Senate Republicans are planning to move legislation to avoid the debt limit cliff, a source close to the legislation told The Hill.

The move could be seen as a test of the White House’s negotiating skills as it seeks to convince Republican leaders that their plan to keep the government running through Dec. 8 is working.

The GOP has proposed $1 trillion in spending cuts over the next three years in a bid to balance the federal budget without raising taxes, but Senate Democrats say the GOP plan would be catastrophic for the economy.

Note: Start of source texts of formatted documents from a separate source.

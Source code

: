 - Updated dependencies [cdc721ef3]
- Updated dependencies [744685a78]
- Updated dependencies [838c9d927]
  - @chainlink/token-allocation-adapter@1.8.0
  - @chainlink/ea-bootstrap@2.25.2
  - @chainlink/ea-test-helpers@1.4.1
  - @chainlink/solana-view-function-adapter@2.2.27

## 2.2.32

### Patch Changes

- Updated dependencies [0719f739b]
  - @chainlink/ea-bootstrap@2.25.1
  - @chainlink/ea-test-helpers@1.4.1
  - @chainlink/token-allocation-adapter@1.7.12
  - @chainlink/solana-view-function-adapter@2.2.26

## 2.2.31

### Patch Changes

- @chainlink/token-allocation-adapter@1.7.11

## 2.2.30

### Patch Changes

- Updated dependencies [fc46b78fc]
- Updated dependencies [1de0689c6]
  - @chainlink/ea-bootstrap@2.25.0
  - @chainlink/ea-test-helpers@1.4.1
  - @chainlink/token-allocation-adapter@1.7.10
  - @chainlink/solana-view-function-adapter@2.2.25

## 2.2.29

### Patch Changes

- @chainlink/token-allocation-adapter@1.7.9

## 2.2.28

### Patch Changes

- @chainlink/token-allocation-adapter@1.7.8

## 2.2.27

Senate Majority Leader Mitch McConnell (R-Ky.) on Thursday announced the move in a press conference that was delayed by a day.

“We will pass a bill this afternoon that will fund our government and protect the economy for three years,” McConnell said.

He said he expects the bill to pass the Senate by Thursday morning.

Senate Republicans were still scrambling Thursday to negotiate a compromise bill, as they try to pass legislation to keep federal government operations open through the Christmas holiday.

The Senate voted last week to move ahead on a bipartisan $1,000-a-day raise for the Medicare program.

But that plan fell short of the $1 Trillion goal Republicans agreed to last week, and McConnell said Thursday he would wait to vote on a plan that could avoid the $800 billion in mandatory spending cuts and the debt ceiling.

The White House has pushed to keep Washington running through the end of the year and on Dec. 15.

Republicans in the House and Senate have also been struggling to agree on a bill.

The House approved the $716 billion measure on Thursday, but the Senate approved a version that would cut spending by $3.1 trillion and add $1 to the national debt.

Senate Democrats are pushing for a $1-trillion increase, while GOP leaders are pushing to raise the debt-ceiling limit to avoid an automatic government shutdown.

The debt-limit increase is one of several issues that Republicans have been struggling with as they seek to pass a new budget deal.